Absolutely not.
Consider the following:
Bobby: I ate a ham sandwich for dinner last night. Here is a picture of me eating a ham sandwich. Prove me wrong.
Pete: I don't have to prove you wrong at all.
*Pete walks away.*
This is a completely valid response. Completely. The burden is not then on Pete to prove that Bobby did not eat a ham sandwich for dinner. Pete does not have to rebut Bobby's evidence.
Bobby had the positive claim. The burden of proof is still on Bobby, even if Pete walks away. Pete is completely clean of the matter.
Not if Pete is trying to tell others that I didn’t eat the sandwich.
If Pete just walked away, I could live with his “completely valid response” to not believe me. Heck, I wouldn’t even feel compelled to provide proof or demand he prove me wrong if he didn’t believe me. I don’t care.
But that’s not the analogy.
I ate a sandwich.
Pete doesn’t believe me. Fine.
But Pete’s not walking away.
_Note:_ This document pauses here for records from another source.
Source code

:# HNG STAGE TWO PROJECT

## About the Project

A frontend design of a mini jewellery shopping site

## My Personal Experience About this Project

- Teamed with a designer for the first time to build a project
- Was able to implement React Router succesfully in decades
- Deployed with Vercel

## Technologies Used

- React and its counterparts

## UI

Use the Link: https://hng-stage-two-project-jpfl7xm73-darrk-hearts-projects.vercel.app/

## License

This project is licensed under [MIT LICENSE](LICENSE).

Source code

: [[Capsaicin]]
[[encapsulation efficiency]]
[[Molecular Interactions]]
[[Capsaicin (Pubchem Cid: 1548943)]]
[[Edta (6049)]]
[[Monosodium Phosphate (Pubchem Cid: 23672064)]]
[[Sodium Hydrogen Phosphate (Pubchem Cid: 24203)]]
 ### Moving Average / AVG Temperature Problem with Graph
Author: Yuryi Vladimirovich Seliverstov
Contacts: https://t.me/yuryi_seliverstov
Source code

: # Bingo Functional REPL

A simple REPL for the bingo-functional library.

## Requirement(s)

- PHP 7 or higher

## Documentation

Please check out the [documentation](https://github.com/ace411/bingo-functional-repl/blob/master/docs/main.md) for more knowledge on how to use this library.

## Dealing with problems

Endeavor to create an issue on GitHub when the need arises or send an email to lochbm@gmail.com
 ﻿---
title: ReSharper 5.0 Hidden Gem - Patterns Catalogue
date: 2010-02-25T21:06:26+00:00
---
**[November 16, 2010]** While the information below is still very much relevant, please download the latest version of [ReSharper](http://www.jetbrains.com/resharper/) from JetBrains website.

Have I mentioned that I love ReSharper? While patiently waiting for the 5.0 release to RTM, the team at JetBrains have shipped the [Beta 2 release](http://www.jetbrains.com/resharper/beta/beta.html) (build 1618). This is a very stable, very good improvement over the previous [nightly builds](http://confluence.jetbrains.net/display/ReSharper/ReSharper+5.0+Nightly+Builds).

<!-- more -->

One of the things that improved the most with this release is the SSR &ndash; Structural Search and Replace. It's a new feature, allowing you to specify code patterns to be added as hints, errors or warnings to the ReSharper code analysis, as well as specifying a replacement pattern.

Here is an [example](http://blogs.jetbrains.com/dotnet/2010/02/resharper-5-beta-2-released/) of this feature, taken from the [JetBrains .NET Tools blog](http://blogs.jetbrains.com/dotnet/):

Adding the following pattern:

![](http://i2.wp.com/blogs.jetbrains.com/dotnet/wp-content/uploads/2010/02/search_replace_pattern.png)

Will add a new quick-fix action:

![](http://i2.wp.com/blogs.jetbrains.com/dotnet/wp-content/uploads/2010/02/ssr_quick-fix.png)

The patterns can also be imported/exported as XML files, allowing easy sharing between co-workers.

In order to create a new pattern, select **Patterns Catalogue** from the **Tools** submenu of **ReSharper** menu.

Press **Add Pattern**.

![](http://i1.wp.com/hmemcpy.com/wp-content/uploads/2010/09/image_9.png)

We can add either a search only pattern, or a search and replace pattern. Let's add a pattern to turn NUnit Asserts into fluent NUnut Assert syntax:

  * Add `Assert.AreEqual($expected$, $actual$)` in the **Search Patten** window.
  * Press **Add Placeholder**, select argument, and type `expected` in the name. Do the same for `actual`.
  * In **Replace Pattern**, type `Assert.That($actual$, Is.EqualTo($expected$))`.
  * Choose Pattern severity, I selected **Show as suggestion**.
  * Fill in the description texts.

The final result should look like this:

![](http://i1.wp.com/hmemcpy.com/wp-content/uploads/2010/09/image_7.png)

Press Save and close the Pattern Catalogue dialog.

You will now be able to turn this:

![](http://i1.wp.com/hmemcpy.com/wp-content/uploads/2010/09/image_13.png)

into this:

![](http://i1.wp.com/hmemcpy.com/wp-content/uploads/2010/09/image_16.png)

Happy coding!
Pete’s calling me a liar.
So I show Pete the photo of me eating.
He says I faked it.
I’m still okay with that, as long as he keeps it to himself.
But he’s not. He’s telling anyone who will listen that I’m a liar.
And a faker.
Those are positive claims. (Positive in the sense of claims, not qualitative.)
I showed Pete the evidence, and if he intends on claiming the evidence is invalid, he is not inoculated from backing up that charge with but a handwave.
You’re free to be unconvinced for any whimsical reason whatsoever. But you can’t campaign in refutation without defending your refutation and then hide behind “burden of proof”. Calling evidence fake is a claim that demands proof, as much as the claim does for which the evidence is presented.